Earlier this week, Google announced the Nexus 9 (alongside the new Nexus 6 and the new Nexus Player) to little fanfare through a simple, to the point press release. The Nexus website was updated to show off their latest tablet, which is the product of collaboration between HTC and Google, and everything that the Nexus 9 was supposed to be according to the leaks and rumors, came true on Wednesday. Today, you can pre-order the Nexus 9 on both Amazon and Google Play, with prices starting at $399 for the 16GB WiFi model. Compared to last year’s Nexus 7 which launched for $229 for the same configuration, is this year’s model too expensive?
I’m personally still on the fence when it comes to purchasing a new Nexus 9 or not, and it’s not because I don’t think it’s neccessarily worth the increase in price, but more because I don’t really want to spend that sort of money on a tablet I might not use all that much. I’m a UK resident so that means that $399 has become £319 and when you convert £319 back to the US Dollar you get a price of roughly $510. Now, I know that things aren’t as simple as converting the currencies back and forth, but let’s just say the Nexus 9 is pricey here in the UK, okay? I’m a guy that already has too many gadgets, with a smartwatch, two tablets as it is (a G Pad 8.3 and a TouchPad), a Kindle which I love, a Chromebook and lots of other stuff. Do I really need one more piece of tech? Contrary to common belief, us technology writers aren’t obsessed with owning everything.

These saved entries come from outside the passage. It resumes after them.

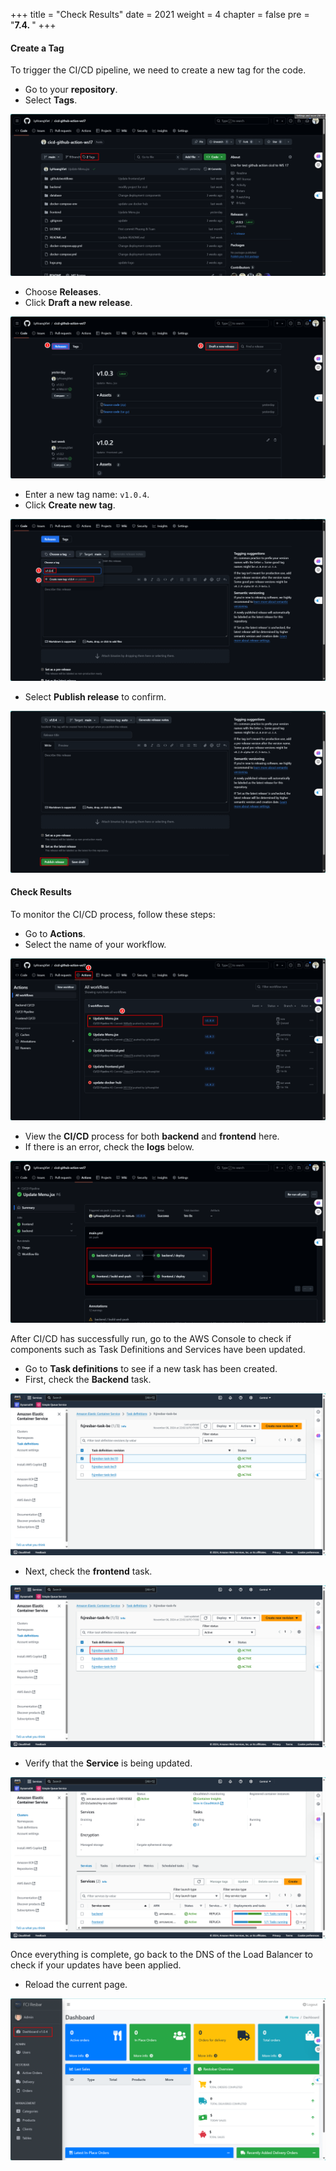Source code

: +++
title = "Check Results"
date = 2021
weight = 4
chapter = false
pre = "<b>7.4. </b>"
+++

#### Create a Tag

To trigger the CI/CD pipeline, we need to create a new tag for the code.

- Go to your **repository**.
- Select **Tags**.

![image](/images/7-cicd/7.4.1.png)

- Choose **Releases**.
- Click **Draft a new release**.

![image](/images/7-cicd/7.4.2.png)

- Enter a new tag name: `v1.0.4`.
- Click **Create new tag**.

![image](/images/7-cicd/7.4.3.png)

- Select **Publish release** to confirm.

![image](/images/7-cicd/7.4.4.png)

#### Check Results

To monitor the CI/CD process, follow these steps:

- Go to **Actions**.
- Select the name of your workflow.

![image](/images/7-cicd/7.4.5.png)

- View the **CI/CD** process for both **backend** and **frontend** here.
- If there is an error, check the **logs** below.

![image](/images/7-cicd/7.4.6.png)

After CI/CD has successfully run, go to the AWS Console to check if components such as Task Definitions and Services have been updated.

- Go to **Task definitions** to see if a new task has been created.
- First, check the **Backend** task.

![image](/images/7-cicd/7.4.7.png)

- Next, check the **frontend** task.

![image](/images/7-cicd/7.4.8.png)

- Verify that the **Service** is being updated.

![image](/images/7-cicd/7.4.9.png)

Once everything is complete, go back to the DNS of the Load Balancer to check if your updates have been applied.

- Reload the current page.

![image](/images/7-cicd/7.4.10.png)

The extra that this year’s Nexus tablet costs is obviously down to the vastly improved processor under the hood, a 64-bit Tegra K1 against a Snapdragon S4 Pro is like comparing a crop duster to a fighter jet. Besides, I’m willing to bet that the HTC-built Nexus 9 (mostly thanks to the aluminum frame) will be better built than the 2013 Nexus 7. So sure, I can see where that extra money is going and I guess we need to remember that Google is marketing the Nexus 9 as a tablet that can do pretty much everything rather than the Nexus 7 which was basically good for consuming content and browsing the web. To answer the question I asked with today’s title I’m going to say that no, I don’t think the Nexus 9 is too expensive. I do however, feel that Android Lollipop needs to go a long way to convincing people Android on tablets is worth paying more for, and investing more time in.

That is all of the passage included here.